_Exercise description_
Below are records. Return each one exactly as written.

START Data supplied

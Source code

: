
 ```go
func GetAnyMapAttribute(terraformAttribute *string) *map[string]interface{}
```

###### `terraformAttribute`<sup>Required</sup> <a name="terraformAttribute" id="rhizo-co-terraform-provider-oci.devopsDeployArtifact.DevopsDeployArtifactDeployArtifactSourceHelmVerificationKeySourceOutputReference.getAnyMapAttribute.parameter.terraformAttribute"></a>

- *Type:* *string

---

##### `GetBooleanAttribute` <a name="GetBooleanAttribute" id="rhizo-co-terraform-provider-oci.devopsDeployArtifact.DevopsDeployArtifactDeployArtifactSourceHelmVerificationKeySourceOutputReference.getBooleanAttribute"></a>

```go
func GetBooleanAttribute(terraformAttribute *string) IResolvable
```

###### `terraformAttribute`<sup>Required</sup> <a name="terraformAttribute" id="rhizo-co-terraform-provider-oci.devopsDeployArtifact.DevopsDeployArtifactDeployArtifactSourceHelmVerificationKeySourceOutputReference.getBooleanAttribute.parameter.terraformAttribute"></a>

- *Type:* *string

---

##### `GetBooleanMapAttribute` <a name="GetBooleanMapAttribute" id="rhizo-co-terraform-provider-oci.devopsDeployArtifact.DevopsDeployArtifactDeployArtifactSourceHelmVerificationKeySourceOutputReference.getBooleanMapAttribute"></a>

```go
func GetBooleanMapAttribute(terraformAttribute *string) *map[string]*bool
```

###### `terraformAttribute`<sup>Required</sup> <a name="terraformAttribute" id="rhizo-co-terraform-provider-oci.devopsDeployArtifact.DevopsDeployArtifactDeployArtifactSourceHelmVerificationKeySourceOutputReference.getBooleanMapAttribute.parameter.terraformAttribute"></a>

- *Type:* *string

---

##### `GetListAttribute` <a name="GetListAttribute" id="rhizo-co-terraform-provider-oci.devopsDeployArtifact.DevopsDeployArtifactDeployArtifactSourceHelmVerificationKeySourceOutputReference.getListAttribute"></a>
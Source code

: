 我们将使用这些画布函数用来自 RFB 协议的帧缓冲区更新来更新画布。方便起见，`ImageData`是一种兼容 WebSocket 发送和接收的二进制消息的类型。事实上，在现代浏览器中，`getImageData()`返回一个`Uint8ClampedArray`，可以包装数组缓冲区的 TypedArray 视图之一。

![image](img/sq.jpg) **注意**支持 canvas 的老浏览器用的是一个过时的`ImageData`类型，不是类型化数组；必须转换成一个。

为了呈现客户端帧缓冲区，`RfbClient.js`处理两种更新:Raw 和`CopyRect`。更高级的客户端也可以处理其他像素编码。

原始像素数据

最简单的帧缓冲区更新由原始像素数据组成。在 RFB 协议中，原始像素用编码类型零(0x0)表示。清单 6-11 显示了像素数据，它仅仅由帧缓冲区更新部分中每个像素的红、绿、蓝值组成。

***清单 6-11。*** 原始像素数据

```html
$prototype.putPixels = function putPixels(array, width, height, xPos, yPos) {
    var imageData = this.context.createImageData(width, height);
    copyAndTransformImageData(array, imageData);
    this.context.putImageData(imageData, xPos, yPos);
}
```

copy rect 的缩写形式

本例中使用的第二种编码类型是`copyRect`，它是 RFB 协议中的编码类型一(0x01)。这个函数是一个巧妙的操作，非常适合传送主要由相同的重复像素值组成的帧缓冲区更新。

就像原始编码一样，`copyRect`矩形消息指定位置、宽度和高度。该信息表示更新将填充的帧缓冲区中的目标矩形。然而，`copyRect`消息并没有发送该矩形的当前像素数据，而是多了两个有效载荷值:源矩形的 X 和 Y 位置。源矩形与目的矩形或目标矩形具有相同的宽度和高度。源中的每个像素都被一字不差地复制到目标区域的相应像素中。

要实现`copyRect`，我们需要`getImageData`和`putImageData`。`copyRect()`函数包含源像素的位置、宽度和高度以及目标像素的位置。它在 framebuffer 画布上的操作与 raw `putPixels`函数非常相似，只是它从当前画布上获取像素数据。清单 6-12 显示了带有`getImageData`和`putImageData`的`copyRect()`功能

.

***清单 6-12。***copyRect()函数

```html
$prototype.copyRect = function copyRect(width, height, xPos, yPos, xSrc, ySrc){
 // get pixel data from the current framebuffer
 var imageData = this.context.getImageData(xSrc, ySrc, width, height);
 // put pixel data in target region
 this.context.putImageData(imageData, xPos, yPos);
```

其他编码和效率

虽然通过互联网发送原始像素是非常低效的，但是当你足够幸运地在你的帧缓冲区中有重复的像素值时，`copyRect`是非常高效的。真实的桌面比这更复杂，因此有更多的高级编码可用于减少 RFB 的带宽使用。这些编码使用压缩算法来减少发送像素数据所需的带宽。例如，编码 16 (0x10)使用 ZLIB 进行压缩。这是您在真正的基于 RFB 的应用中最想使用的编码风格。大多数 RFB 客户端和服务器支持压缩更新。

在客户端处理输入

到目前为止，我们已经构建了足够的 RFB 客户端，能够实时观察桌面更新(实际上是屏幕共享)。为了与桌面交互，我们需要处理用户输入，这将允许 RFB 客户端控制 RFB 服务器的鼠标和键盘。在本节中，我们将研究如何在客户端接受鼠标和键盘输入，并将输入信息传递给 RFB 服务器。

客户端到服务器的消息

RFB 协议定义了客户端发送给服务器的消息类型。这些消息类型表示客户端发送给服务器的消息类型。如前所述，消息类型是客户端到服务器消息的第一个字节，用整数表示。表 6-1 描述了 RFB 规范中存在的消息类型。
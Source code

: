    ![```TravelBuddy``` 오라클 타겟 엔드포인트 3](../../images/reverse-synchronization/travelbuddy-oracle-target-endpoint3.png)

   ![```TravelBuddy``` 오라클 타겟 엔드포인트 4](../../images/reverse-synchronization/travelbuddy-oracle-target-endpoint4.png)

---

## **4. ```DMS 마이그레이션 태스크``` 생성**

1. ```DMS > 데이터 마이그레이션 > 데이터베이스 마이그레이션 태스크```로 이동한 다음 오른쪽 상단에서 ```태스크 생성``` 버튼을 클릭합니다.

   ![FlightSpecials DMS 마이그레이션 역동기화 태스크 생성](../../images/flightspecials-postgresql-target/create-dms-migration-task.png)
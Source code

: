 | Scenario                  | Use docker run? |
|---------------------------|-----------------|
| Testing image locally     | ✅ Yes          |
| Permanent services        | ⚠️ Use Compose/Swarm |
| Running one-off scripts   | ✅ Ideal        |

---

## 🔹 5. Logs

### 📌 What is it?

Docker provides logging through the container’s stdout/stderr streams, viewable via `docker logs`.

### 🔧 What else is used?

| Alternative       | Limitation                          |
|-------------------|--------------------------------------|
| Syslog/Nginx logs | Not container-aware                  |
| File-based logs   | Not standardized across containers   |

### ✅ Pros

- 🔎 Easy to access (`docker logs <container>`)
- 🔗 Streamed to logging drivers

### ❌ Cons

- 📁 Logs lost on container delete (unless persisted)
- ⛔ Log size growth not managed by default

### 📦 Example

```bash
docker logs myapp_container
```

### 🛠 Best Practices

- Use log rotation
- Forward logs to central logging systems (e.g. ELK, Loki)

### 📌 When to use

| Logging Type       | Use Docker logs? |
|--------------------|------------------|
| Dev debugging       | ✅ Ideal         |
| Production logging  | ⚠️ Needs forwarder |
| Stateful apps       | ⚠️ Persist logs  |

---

END Data supplied

_Exercise response_
Source code

:
 ```go
func GetAnyMapAttribute(terraformAttribute *string) *map[string]interface{}
```

###### `terraformAttribute`<sup>Required</sup> <a name="terraformAttribute" id="rhizo-co-terraform-provider-oci.devopsDeployArtifact.DevopsDeployArtifactDeployArtifactSourceHelmVerificationKeySourceOutputReference.getAnyMapAttribute.parameter.terraformAttribute"></a>

- *Type:* *string

---

##### `GetBooleanAttribute` <a name="GetBooleanAttribute" id="rhizo-co-terraform-provider-oci.devopsDeployArtifact.DevopsDeployArtifactDeployArtifactSourceHelmVerificationKeySourceOutputReference.getBooleanAttribute"></a>

```go
func GetBooleanAttribute(terraformAttribute *string) IResolvable
```

###### `terraformAttribute`<sup>Required</sup> <a name="terraformAttribute" id="rhizo-co-terraform-provider-oci.devopsDeployArtifact.DevopsDeployArtifactDeployArtifactSourceHelmVerificationKeySourceOutputReference.getBooleanAttribute.parameter.terraformAttribute"></a>

- *Type:* *string

---

##### `GetBooleanMapAttribute` <a name="GetBooleanMapAttribute" id="rhizo-co-terraform-provider-oci.devopsDeployArtifact.DevopsDeployArtifactDeployArtifactSourceHelmVerificationKeySourceOutputReference.getBooleanMapAttribute"></a>

```go
func GetBooleanMapAttribute(terraformAttribute *string) *map[string]*bool
```

###### `terraformAttribute`<sup>Required</sup> <a name="terraformAttribute" id="rhizo-co-terraform-provider-oci.devopsDeployArtifact.DevopsDeployArtifactDeployArtifactSourceHelmVerificationKeySourceOutputReference.getBooleanMapAttribute.parameter.terraformAttribute"></a>

- *Type:* *string

---

##### `GetListAttribute` <a name="GetListAttribute" id="rhizo-co-terraform-provider-oci.devopsDeployArtifact.DevopsDeployArtifactDeployArtifactSourceHelmVerificationKeySourceOutputReference.getListAttribute"></a>
Source code

: 我们将使用这些画布函数用来自 RFB 协议的帧缓冲区更新来更新画布。方便起见，`ImageData`是一种兼容 WebSocket 发送和接收的二进制消息的类型。事实上，在现代浏览器中，`getImageData()`返回一个`Uint8ClampedArray`，可以包装数组缓冲区的 TypedArray 视图之一。

![image](img/sq.jpg) **注意**支持 canvas 的老浏览器用的是一个过时的`ImageData`类型，不是类型化数组；必须转换成一个。

为了呈现客户端帧缓冲区，`RfbClient.js`处理两种更新:Raw 和`CopyRect`。更高级的客户端也可以处理其他像素编码。

原始像素数据

最简单的帧缓冲区更新由原始像素数据组成。在 RFB 协议中，原始像素用编码类型零(0x0)表示。清单 6-11 显示了像素数据，它仅仅由帧缓冲区更新部分中每个像素的红、绿、蓝值组成。

***清单 6-11。*** 原始像素数据

```html
$prototype.putPixels = function putPixels(array, width, height, xPos, yPos) {
    var imageData = this.context.createImageData(width, height);
    copyAndTransformImageData(array, imageData);
    this.context.putImageData(imageData, xPos, yPos);
}
```

copy rect 的缩写形式

本例中使用的第二种编码类型是`copyRect`，它是 RFB 协议中的编码类型一(0x01)。这个函数是一个巧妙的操作，非常适合传送主要由相同的重复像素值组成的帧缓冲区更新。

就像原始编码一样，`copyRect`矩形消息指定位置、宽度和高度。该信息表示更新将填充的帧缓冲区中的目标矩形。然而，`copyRect`消息并没有发送该矩形的当前像素数据，而是多了两个有效载荷值:源矩形的 X 和 Y 位置。源矩形与目的矩形或目标矩形具有相同的宽度和高度。源中的每个像素都被一字不差地复制到目标区域的相应像素中。

要实现`copyRect`，我们需要`getImageData`和`putImageData`。`copyRect()`函数包含源像素的位置、宽度和高度以及目标像素的位置。它在 framebuffer 画布上的操作与 raw `putPixels`函数非常相似，只是它从当前画布上获取像素数据。清单 6-12 显示了带有`getImageData`和`putImageData`的`copyRect()`功能

.

***清单 6-12。***copyRect()函数

```html
$prototype.copyRect = function copyRect(width, height, xPos, yPos, xSrc, ySrc){
 // get pixel data from the current framebuffer
 var imageData = this.context.getImageData(xSrc, ySrc, width, height);
 // put pixel data in target region
 this.context.putImageData(imageData, xPos, yPos);
```

其他编码和效率

虽然通过互联网发送原始像素是非常低效的，但是当你足够幸运地在你的帧缓冲区中有重复的像素值时，`copyRect`是非常高效的。真实的桌面比这更复杂，因此有更多的高级编码可用于减少 RFB 的带宽使用。这些编码使用压缩算法来减少发送像素数据所需的带宽。例如，编码 16 (0x10)使用 ZLIB 进行压缩。这是您在真正的基于 RFB 的应用中最想使用的编码风格。大多数 RFB 客户端和服务器支持压缩更新。

在客户端处理输入

到目前为止，我们已经构建了足够的 RFB 客户端，能够实时观察桌面更新(实际上是屏幕共享)。为了与桌面交互，我们需要处理用户输入，这将允许 RFB 客户端控制 RFB 服务器的鼠标和键盘。在本节中，我们将研究如何在客户端接受鼠标和键盘输入，并将输入信息传递给 RFB 服务器。

客户端到服务器的消息

RFB 协议定义了客户端发送给服务器的消息类型。这些消息类型表示客户端发送给服务器的消息类型。如前所述，消息类型是客户端到服务器消息的第一个字节，用整数表示。表 6-1 描述了 RFB 规范中存在的消息类型。
Source code

:    ![```TravelBuddy``` 오라클 타겟 엔드포인트 3](../../images/reverse-synchronization/travelbuddy-oracle-target-endpoint3.png)

   ![```TravelBuddy``` 오라클 타겟 엔드포인트 4](../../images/reverse-synchronization/travelbuddy-oracle-target-endpoint4.png)

---

## **4. ```DMS 마이그레이션 태스크``` 생성**

1. ```DMS > 데이터 마이그레이션 > 데이터베이스 마이그레이션 태스크```로 이동한 다음 오른쪽 상단에서 ```태스크 생성``` 버튼을 클릭합니다.

   ![FlightSpecials DMS 마이그레이션 역동기화 태스크 생성](../../images/flightspecials-postgresql-target/create-dms-migration-task.png)
Source code

: | Scenario                  | Use docker run? |
|---------------------------|-----------------|
| Testing image locally     | ✅ Yes          |
| Permanent services        | ⚠️ Use Compose/Swarm |
| Running one-off scripts   | ✅ Ideal        |

---

## 🔹 5. Logs

### 📌 What is it?

Docker provides logging through the container’s stdout/stderr streams, viewable via `docker logs`.

### 🔧 What else is used?

| Alternative       | Limitation                          |
|-------------------|--------------------------------------|
| Syslog/Nginx logs | Not container-aware                  |
| File-based logs   | Not standardized across containers   |

### ✅ Pros

- 🔎 Easy to access (`docker logs <container>`)
- 🔗 Streamed to logging drivers

### ❌ Cons

- 📁 Logs lost on container delete (unless persisted)
- ⛔ Log size growth not managed by default

### 📦 Example

```bash
docker logs myapp_container
```

### 🛠 Best Practices

- Use log rotation
- Forward logs to central logging systems (e.g. ELK, Loki)

### 📌 When to use

| Logging Type       | Use Docker logs? |
|--------------------|------------------|
| Dev debugging       | ✅ Ideal         |
| Production logging  | ⚠️ Needs forwarder |
| Stateful apps       | ⚠️ Persist logs  |

---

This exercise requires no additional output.